Set down all of the records exactly.

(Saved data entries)
+++

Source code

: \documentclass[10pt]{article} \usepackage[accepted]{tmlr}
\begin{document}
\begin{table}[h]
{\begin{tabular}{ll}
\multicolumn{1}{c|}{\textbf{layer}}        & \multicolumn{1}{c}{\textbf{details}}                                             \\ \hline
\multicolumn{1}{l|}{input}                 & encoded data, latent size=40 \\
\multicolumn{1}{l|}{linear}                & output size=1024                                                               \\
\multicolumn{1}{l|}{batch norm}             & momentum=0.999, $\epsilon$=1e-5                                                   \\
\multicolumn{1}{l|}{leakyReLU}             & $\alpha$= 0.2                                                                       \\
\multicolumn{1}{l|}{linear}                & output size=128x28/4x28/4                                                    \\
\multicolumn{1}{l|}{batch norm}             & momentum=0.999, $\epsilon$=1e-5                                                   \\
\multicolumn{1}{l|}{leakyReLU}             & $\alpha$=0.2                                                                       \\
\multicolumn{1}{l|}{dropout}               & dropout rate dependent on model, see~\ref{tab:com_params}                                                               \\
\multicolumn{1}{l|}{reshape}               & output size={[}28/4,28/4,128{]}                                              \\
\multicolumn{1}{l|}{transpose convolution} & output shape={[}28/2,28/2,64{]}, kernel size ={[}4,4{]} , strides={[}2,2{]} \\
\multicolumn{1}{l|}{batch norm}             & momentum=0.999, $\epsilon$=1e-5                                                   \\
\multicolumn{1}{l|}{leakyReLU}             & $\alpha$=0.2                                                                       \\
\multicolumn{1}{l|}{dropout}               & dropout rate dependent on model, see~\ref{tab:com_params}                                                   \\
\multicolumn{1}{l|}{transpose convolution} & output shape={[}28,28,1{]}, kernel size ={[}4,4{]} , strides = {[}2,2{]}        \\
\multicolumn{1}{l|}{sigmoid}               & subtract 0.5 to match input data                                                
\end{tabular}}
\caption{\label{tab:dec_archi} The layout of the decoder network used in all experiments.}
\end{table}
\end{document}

+++

■ **Result**:
Source code

: \documentclass[10pt]{article} \usepackage[accepted]{tmlr}
\begin{document}
\begin{table}[h]
{\begin{tabular}{ll}
\multicolumn{1}{c|}{\textbf{layer}}        & \multicolumn{1}{c}{\textbf{details}}                                             \\ \hline
\multicolumn{1}{l|}{input}                 & encoded data, latent size=40 \\
\multicolumn{1}{l|}{linear}                & output size=1024                                                               \\
\multicolumn{1}{l|}{batch norm}             & momentum=0.999, $\epsilon$=1e-5                                                   \\
\multicolumn{1}{l|}{leakyReLU}             & $\alpha$= 0.2                                                                       \\
\multicolumn{1}{l|}{linear}                & output size=128x28/4x28/4                                                    \\
\multicolumn{1}{l|}{batch norm}             & momentum=0.999, $\epsilon$=1e-5                                                   \\
\multicolumn{1}{l|}{leakyReLU}             & $\alpha$=0.2                                                                       \\
\multicolumn{1}{l|}{dropout}               & dropout rate dependent on model, see~\ref{tab:com_params}                                                               \\
\multicolumn{1}{l|}{reshape}               & output size={[}28/4,28/4,128{]}                                              \\
\multicolumn{1}{l|}{transpose convolution} & output shape={[}28/2,28/2,64{]}, kernel size ={[}4,4{]} , strides={[}2,2{]} \\
\multicolumn{1}{l|}{batch norm}             & momentum=0.999, $\epsilon$=1e-5                                                   \\
\multicolumn{1}{l|}{leakyReLU}             & $\alpha$=0.2                                                                       \\
\multicolumn{1}{l|}{dropout}               & dropout rate dependent on model, see~\ref{tab:com_params}                                                   \\
\multicolumn{1}{l|}{transpose convolution} & output shape={[}28,28,1{]}, kernel size ={[}4,4{]} , strides = {[}2,2{]}        \\
\multicolumn{1}{l|}{sigmoid}               & subtract 0.5 to match input data                                                
\end{tabular}}
\caption{\label{tab:dec_archi} The layout of the decoder network used in all experiments.}
\end{table}
\end{document}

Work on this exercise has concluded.